Quanto tempo impiega a degradare un sacchetto di plastica gettato in mare?

Occorrono dai 10 ai 30 anni. Ma quelli biodegradabili in Mater-Bi meno di 1 anno. Il che non è un invito a buttarli in mare.

Occorrono dai 10 ai 30 anni. A meno che la plastica di cui è fatto il sacchetto non sia biodegradabile. In tal caso i tempi si accorciano grazie alla metabolizzazione dei batteri e altri microrganismi che “digeriscono” la plastica. 

 

Per essere biodegradabile la plastica non deve in alcun modo contenere metalli. Inoltre, secondo la normativa europea, un contenitore può essere definito biodegradabile se si decompone del 90% entro 6 mesi dal suo rilascio in terra o acqua. Il problema resta per quel 10% che sopravvive nell’ambiente per anni, causando inquinamento. 

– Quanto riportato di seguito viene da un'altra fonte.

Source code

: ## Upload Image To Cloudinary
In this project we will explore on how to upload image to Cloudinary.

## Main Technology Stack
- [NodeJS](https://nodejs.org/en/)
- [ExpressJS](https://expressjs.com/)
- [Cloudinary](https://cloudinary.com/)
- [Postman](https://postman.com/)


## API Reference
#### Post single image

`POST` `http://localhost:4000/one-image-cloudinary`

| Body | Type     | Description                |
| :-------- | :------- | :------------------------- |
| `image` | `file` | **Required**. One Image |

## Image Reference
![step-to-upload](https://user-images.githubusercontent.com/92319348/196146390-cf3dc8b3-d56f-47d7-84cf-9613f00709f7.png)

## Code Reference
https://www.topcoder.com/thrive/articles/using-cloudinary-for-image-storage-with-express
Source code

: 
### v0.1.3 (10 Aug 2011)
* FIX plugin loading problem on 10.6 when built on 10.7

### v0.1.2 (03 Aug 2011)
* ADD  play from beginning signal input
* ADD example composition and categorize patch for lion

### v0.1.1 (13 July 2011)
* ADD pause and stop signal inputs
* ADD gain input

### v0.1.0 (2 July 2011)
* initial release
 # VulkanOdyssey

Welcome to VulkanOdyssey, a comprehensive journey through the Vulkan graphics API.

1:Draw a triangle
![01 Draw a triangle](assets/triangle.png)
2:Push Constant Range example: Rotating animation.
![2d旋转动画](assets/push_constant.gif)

Per tale motivo da anni gli studiosi sono al lavoro per ottenere materiali plastici che abbiano un impatto sull’ambiente simile o uguale a quello dei derivati dalla cellulosa. Uno degli ultimi ritrovati è il Mater-Bi sviluppato dai ricercatori di Novamont. Si tratta di una nuova famiglia di bioplastiche che ha tempi di biodegradabilità molto rapidi sia sugli arenili che in acqua.

 

Recentemente sono stati presentati a Roma i risultati dei numerosi test condotti sul nuovo materiale dai laboratori dell’azienda, dall’Hydra Marine Sciences e dall’Università di Siena. Seguendo il metodo dettato dallo standard UNI EN ISO 19679:2018, le prove condotte sia in laboratorio che sul campo hanno riguardato la biodegradabilità intrinseca marina, la disgregazione in ambiente marino e l’ecotossicità rilasciata nei sedimenti per effetto della biodegradazione di sacchetti per frutta e verdura realizzati in Mater-Bi.

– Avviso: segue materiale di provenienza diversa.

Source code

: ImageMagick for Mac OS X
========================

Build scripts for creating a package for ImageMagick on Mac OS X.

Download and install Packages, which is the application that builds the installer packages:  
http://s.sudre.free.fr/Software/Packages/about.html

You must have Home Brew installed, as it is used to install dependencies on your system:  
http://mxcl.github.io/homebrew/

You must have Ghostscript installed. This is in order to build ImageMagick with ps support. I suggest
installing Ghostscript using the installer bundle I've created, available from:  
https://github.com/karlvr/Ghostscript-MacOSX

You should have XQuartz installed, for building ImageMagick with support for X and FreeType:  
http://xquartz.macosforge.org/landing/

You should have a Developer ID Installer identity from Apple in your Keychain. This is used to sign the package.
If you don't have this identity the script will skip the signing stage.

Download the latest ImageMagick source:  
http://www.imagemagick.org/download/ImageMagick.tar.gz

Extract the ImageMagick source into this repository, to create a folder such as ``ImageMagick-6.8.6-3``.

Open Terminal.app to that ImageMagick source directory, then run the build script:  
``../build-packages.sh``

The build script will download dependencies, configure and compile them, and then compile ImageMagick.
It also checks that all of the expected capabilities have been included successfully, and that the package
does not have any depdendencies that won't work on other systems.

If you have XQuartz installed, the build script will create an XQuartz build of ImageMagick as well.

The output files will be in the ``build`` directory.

I risultati hanno evidenziato che la biodegradabilità in acqua e sull’arenile è pari a quella della carta. La tempistica varia dai 2,5 ai 5 mesi per la disgregazione e da 2 mesi a 1 anno per la scomparsa completa. Quanto alla tossicità dei sedimenti, i test condotti su alghe unicellulari (Dunaliella tertiolecta), riccio di mare (Paracentrotus lividus) e spigola (Dicentrarchus labrax) hanno mostrato assenza di effetti nocivi sugli organismi. 

 

La sperimentazione ha evidenziato anche che la velocità di biodegradazione aumenta al diminuire delle dimensioni delle particelle sottoposte a test. Ciò significa che il Mater-bi non rilascia microplastiche persistenti, in quanto biodegradabili completamente entro i 30 giorni, come richiesto dalle linee guida dell’Ocse.

 

Nonostante i risultati positivi, i ricercatori Novamont sottolineano che la biodegradabilità dei materiali va intesa sempre come rimedio ad un’emergenza o ad un incidente. I materiali biodegradabili, insomma, non sono una licenza per gettare rifiuti in mare o in spiaggia ma una soluzione nel caso ciò avvenga per errore umano.